Par / 26 novembre 2008

Monsieur le Président,
Monsieur le Ministre,
Mes chers collègues,

Permettez_moi tout d’abord de regretter que, sur un sujet aussi important que celui des relations financières entre la France et l’Union européenne, notre débat soit aussi formel.

Je m’explique : nous sommes réunis pour discuter et débattre des crédits octroyés par la France pour abonder le budget de l’Union, à hauteur de 18,9 milliards d’euros, des choix opérés par ce budget, mais sans, pour autant, que les avis que nous pourrions émettre n’aient une quelconque conséquence.
En effet, quel que soit notre vote, la somme inscrite dans le projet de loi de finance est due à l’Union. Il s’agit d’une obligation juridique sous peine de poursuite par la cour de justice.

Curieuse idée du débat démocratique et de la représentation nationale ! Et c’est bien là que le bas blesse, la construction européenne est marquée par un déficit démocratique majeur dont la discussion budgétaire n’est qu’une illustration.
A ce titre, je rappelle que le traité de Lisbonne est caduc, ne vous en déplaise, puisque l’Irlande l’a rejeté à près de 54% comme les peuples français et hollandais avait rejeté en 2005 le traité constitutionnel. Pourtant, les documents budgétaires continuent d’évoquer les conséquences d’une ratification prochaine. Il s’agit là d’un véritable déni de démocratie. Ce traité, par ailleurs, ne s’illustrait pas franchement par sa grande ambition de démocratisation des institutions. En effet, le droit d’initiative législative, y compris budgétaire, était toujours refusé au Parlement européen.

D’autre part, quelle surprise de constater que ce projet de budget ne tient absolument aucun compte de la crise économique et sociale que nous traversons ! Pourtant comment ne pas reconnaître que le cadre des prévisions pluriannuelles couvrant la période 2007-2013 est obsolète et que dès à présent, c’est à dire y compris dans les choix budgétaires, il convient de réorienter les politiques européenne vers l’économie réelle.

En effet, les fondements de la crise trouvent leurs racines dans l’application des politiques économiques et monétaires libérales incarnées au niveau européen par le pacte de stabilité, la marchandisation de toutes les activités humaines ou bien encore l’indépendance de la Banque centrale européenne.

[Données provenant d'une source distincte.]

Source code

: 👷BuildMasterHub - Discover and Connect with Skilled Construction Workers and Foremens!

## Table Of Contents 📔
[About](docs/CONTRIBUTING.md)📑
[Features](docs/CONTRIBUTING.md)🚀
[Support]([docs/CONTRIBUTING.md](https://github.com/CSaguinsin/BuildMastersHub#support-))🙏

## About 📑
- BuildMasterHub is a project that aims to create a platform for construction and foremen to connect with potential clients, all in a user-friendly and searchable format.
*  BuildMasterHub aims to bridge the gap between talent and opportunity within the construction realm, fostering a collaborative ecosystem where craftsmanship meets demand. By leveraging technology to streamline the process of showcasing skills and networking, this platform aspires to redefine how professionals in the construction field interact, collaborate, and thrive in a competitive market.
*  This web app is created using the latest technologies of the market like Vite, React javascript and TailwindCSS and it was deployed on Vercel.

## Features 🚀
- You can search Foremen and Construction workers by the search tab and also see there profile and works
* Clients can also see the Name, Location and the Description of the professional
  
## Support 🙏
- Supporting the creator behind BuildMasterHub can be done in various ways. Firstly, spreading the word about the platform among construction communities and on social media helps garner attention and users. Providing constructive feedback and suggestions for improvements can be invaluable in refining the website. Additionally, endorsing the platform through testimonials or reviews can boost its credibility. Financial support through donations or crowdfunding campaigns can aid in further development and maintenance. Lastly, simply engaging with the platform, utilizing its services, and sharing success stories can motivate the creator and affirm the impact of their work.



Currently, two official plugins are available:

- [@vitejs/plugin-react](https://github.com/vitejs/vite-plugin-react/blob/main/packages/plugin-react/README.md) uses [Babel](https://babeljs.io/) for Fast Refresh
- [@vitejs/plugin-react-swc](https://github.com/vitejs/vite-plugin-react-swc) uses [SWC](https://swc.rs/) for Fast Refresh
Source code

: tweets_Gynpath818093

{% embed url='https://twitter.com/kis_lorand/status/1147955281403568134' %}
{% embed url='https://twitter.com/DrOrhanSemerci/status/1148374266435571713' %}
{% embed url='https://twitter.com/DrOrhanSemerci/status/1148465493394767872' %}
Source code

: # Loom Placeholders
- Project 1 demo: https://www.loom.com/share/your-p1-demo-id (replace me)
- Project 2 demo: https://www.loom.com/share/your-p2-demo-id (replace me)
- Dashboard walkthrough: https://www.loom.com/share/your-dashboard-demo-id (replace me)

En un demi-siècle d’existence, l’Union européenne n’a eu qu’un seul objectif : l’achèvement du marché intérieur entièrement libéralisé. Le projet politique n’est donc pas celui d’une Europe des peuples mais celui d’une Europe de la finance où la circulation des capitaux ne subit aucune entrave, celui d’une Europe libéralisée où les actionnaires décident seuls des politiques industrielles.
Pour cette raison, nous appelons régulièrement de nos vœux la réorientation des politiques européennes dans le sens d’une solidarité renforcée entre les pays membres et d’un projet commun orienté vers le progrès partagé permettant d’allier performance économique, sociale et environnementale. Le projet que vous nous proposez ne va pas dans ce sens.

Il s’agit d’un budget de la continuité complètement imprégné du cadre financier pluriannuel. Les conclusions du conseil européen de 2005 avaient pourtant invité la commission « ... à entreprendre un réexamen complet et global, couvrant tous les aspects des dépenses, y compris la politique agricole commune, ainsi que des ressources, y compris la compensation en faveur du Royaume-Uni et à faire un rapport en 2008-2009 ». La communication du 12 novembre dernier ne donne pourtant pas à voir de quelconque changement. Notamment, le système de ressources resterait fondé sur le « RNB » tout en prévoyant la suppression des corrections ainsi que de la ressource TVA.

De plus, la décision appelée « ressources propres » n’apporte aucune clarification sur la notion même de ces « ressources propres ».
Alors que les prélèvements communautaires incarnés par la ressource dite « RNB » qui représente 66% des ressources de l’Union s’apparentent bien plus à un système de contributions budgétaires qu’à un transfert de produit fiscal spécifique aux Communautés.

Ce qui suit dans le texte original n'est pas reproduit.